A membrane pilot program is one of the most valuable investments a project team can make before committing full capital to a water treatment system. Done well, it eliminates the technical unknowns that cause budget overruns and performance disputes during commissioning. Done poorly, it generates ambiguous data that delays decisions without reducing risk.
Before designing any aspect of the pilot, define the capital decision it must enable. Is the goal to confirm membrane technology selection and size a full-scale system? To validate pretreatment adequacy for a proposed RO installation? To demonstrate performance to a regulator or project financier? The answer determines every design choice that follows — scale, duration, instrumentation, and what constitutes a “successful” pilot.
Comprehensive feedwater characterization before pilot design is non-negotiable. Sampling at multiple points in the water cycle, across seasons, and under different operating conditions provides the input data for scaling analysis, membrane selection, and pretreatment design. Surprises during a pilot almost always trace back to incomplete or non-representative pre-pilot water sampling.
GWTS routinely performs full water chemistry panels including: TDS, TSS, TOC, TIC, pH, turbidity, conductivity; full ion panel (Na, K, Ca, Mg, Ba, Sr, Cl, SO₄, HCO₃, CO₃, SiO₂, B); metals by ICP-MS; oil & grease (EPA 1664); and SDI/MFI per ASTM D4189.
Pilot scale should be large enough to produce statistically meaningful flux and rejection data.

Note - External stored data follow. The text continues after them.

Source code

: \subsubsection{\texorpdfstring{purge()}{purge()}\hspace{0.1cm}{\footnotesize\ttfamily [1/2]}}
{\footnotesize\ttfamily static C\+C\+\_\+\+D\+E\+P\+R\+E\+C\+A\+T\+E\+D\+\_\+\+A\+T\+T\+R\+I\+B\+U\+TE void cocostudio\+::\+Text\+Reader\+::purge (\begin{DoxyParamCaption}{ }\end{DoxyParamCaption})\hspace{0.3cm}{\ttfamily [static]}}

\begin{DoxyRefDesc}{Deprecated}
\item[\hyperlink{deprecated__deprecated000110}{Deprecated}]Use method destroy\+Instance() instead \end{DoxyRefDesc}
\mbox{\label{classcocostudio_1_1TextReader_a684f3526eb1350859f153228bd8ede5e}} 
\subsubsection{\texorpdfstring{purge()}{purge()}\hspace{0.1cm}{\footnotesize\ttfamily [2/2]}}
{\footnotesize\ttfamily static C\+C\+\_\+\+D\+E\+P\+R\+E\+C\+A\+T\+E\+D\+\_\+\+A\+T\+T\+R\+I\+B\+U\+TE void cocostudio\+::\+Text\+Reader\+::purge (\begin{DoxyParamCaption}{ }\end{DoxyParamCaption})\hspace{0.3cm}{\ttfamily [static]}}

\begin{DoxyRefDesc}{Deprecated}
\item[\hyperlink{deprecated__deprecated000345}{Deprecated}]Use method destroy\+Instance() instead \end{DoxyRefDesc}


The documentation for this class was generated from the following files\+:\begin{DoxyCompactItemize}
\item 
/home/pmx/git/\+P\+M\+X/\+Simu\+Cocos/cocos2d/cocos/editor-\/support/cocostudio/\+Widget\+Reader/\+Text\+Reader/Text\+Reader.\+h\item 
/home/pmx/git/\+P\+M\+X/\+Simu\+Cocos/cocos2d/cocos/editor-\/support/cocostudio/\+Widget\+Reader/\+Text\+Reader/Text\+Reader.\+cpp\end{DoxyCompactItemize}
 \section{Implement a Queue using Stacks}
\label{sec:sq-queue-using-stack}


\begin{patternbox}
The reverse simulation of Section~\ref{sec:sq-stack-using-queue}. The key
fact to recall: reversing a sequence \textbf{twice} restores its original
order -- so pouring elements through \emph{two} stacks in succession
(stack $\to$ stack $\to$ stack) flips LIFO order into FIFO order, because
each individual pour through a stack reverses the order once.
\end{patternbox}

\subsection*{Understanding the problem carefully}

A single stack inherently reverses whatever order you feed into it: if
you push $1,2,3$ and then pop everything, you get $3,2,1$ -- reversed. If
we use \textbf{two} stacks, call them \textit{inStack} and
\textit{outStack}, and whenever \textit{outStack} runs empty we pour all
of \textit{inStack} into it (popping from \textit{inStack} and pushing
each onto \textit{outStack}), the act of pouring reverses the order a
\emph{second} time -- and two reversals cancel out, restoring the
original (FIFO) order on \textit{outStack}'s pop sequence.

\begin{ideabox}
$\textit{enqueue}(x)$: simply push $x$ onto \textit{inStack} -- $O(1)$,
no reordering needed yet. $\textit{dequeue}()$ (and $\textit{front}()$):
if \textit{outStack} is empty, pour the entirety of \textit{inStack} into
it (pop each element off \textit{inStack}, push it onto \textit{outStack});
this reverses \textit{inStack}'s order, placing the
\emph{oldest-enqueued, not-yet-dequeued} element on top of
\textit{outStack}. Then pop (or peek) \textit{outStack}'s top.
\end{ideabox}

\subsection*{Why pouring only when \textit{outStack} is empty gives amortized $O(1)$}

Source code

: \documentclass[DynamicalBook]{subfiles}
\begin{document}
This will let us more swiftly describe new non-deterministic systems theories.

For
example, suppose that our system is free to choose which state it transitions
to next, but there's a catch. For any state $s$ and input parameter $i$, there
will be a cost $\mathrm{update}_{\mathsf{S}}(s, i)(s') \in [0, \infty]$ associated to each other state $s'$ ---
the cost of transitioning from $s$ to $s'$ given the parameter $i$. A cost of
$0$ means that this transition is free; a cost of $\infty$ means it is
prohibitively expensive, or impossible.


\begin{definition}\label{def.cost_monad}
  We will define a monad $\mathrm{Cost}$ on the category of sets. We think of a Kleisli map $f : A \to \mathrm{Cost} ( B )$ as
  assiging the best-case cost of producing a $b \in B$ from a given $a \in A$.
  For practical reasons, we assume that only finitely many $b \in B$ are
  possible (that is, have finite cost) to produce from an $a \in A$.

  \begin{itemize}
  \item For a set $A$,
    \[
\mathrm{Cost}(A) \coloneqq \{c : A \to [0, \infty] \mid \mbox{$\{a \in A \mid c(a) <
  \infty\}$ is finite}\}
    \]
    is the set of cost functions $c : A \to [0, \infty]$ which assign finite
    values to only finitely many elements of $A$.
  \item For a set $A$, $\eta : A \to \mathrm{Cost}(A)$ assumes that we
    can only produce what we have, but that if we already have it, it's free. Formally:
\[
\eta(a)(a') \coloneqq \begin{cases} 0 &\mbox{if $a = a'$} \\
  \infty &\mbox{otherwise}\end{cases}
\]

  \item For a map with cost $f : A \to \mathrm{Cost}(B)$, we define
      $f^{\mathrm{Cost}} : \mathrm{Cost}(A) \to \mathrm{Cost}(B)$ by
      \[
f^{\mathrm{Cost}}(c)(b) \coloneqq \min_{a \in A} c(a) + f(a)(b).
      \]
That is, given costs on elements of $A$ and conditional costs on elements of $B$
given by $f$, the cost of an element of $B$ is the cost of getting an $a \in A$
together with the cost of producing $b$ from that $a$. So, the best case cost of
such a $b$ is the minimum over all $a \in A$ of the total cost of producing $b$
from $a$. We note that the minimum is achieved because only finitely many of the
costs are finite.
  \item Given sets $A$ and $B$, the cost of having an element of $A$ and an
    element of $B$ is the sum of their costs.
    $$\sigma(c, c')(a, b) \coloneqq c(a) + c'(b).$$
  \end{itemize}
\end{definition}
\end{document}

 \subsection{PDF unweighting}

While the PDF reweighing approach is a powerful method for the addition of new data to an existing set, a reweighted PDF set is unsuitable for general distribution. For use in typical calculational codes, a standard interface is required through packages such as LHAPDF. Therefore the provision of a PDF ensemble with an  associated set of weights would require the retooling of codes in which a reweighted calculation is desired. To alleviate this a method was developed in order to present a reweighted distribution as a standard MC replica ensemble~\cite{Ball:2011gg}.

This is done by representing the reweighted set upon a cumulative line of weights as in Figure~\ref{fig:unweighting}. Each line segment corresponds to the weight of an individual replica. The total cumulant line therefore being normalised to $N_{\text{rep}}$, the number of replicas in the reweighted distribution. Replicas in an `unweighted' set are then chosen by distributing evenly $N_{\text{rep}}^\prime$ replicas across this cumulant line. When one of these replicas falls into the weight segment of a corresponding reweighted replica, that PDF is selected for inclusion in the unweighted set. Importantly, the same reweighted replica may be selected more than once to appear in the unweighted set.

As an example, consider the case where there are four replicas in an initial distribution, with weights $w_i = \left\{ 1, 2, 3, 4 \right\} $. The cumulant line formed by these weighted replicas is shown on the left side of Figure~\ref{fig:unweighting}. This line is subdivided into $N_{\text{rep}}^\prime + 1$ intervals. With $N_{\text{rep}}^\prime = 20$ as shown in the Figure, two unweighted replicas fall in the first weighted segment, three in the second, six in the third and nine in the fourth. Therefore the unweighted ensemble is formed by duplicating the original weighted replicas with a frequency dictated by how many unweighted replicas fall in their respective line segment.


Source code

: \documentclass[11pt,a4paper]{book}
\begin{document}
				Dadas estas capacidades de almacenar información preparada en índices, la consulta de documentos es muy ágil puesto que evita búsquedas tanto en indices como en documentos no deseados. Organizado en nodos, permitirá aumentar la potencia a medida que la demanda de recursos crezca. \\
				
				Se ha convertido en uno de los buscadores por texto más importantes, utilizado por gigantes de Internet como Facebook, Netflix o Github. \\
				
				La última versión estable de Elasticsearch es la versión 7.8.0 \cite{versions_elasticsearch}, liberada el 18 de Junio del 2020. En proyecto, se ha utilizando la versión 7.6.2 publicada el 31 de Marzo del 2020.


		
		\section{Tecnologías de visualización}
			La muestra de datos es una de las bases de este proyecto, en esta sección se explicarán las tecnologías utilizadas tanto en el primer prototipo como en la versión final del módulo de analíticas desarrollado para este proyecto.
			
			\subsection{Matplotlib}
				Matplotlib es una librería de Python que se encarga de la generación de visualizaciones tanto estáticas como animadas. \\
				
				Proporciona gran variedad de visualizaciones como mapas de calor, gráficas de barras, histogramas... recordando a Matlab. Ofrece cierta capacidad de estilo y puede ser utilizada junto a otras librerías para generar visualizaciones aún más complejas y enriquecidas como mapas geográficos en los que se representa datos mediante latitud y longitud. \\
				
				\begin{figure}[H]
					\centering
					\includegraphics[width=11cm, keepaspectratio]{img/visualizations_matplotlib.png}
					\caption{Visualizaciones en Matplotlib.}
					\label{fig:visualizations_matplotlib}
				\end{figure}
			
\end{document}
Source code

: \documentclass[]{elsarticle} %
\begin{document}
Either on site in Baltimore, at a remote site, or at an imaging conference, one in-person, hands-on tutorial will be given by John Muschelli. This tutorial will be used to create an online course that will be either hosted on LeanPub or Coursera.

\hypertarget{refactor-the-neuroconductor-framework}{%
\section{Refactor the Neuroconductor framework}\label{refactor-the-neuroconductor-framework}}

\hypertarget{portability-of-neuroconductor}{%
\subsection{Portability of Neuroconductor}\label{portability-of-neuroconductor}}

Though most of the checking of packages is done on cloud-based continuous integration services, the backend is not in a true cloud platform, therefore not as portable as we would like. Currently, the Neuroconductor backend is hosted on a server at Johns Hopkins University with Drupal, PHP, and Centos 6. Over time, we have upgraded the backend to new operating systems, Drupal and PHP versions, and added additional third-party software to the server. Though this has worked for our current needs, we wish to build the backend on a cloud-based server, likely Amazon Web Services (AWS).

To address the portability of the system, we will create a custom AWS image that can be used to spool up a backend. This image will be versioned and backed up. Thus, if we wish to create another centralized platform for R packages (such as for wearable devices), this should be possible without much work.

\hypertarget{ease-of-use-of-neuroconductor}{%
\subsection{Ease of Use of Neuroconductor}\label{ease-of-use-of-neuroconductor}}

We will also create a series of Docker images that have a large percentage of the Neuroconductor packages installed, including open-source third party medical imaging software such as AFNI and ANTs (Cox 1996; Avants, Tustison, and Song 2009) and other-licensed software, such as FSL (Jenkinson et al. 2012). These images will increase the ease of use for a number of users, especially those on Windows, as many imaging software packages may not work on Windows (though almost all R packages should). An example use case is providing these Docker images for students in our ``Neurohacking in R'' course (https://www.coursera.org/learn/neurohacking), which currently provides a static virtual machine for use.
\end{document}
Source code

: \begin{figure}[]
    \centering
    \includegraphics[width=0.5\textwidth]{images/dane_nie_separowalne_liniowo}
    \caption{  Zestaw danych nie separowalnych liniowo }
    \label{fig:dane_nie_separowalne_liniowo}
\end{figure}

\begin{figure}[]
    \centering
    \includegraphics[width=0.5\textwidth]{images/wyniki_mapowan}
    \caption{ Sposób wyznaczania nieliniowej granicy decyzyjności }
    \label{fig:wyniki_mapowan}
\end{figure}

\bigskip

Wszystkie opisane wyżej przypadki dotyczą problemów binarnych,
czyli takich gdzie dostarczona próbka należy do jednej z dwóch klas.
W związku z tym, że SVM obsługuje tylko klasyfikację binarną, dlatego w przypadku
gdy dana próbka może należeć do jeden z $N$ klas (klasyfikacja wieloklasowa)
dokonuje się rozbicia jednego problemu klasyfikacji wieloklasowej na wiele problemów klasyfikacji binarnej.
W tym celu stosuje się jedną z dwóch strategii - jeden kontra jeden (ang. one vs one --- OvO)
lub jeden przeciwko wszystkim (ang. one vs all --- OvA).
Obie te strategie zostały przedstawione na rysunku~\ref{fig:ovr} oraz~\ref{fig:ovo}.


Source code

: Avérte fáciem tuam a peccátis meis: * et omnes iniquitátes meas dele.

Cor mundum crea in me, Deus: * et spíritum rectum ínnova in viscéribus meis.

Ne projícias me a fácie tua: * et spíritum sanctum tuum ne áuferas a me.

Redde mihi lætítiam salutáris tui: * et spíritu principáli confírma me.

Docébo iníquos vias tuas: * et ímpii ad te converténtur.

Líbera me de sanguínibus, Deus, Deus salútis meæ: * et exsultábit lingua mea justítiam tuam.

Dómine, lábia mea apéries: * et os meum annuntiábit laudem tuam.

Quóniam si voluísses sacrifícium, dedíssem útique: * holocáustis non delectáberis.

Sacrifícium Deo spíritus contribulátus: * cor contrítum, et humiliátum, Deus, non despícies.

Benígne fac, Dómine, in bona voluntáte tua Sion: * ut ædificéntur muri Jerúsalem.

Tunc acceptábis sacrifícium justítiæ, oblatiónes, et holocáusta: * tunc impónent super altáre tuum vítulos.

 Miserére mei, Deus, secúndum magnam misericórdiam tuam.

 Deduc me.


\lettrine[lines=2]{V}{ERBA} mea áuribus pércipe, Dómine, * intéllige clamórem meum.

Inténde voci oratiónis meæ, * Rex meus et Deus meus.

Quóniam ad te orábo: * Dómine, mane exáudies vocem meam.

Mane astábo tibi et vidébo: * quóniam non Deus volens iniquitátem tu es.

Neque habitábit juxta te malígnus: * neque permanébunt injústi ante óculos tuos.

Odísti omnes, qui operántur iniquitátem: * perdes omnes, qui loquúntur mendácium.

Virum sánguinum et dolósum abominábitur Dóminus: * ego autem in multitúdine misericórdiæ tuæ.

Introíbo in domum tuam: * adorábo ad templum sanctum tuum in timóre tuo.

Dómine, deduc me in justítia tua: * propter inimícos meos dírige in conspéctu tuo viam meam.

For MF/RO systems, bench-scale testing (0.1–1 GPM) is appropriate for membrane screening and pretreatment optimization; pilot-scale testing (1–10 GPM) provides the flux, fouling, and CIP data needed to design a full-scale system.
Duration is often underestimated. Short pilots (1–2 weeks) can demonstrate initial performance but miss seasonal feedwater variation and the fouling trajectory that matters most for lifecycle cost projection. GWTS recommends a minimum of 4–8 weeks for a meaningful RO pilot on produced water, with longer programs (3–6 months) where seasonal variation is a known factor.
A pilot program is only as valuable as its final report. The deliverable should be a formal Basis of Design document that translates pilot data into full-scale system design parameters: design flux, recovery, element selection, pretreatment specification, CIP protocol and frequency, and projected operating costs. GWTS pilot programs deliver complete performance data records, fouling and CIP analysis, full-scale system design basis, and capital and operating cost estimates for the recommended full-scale configuration.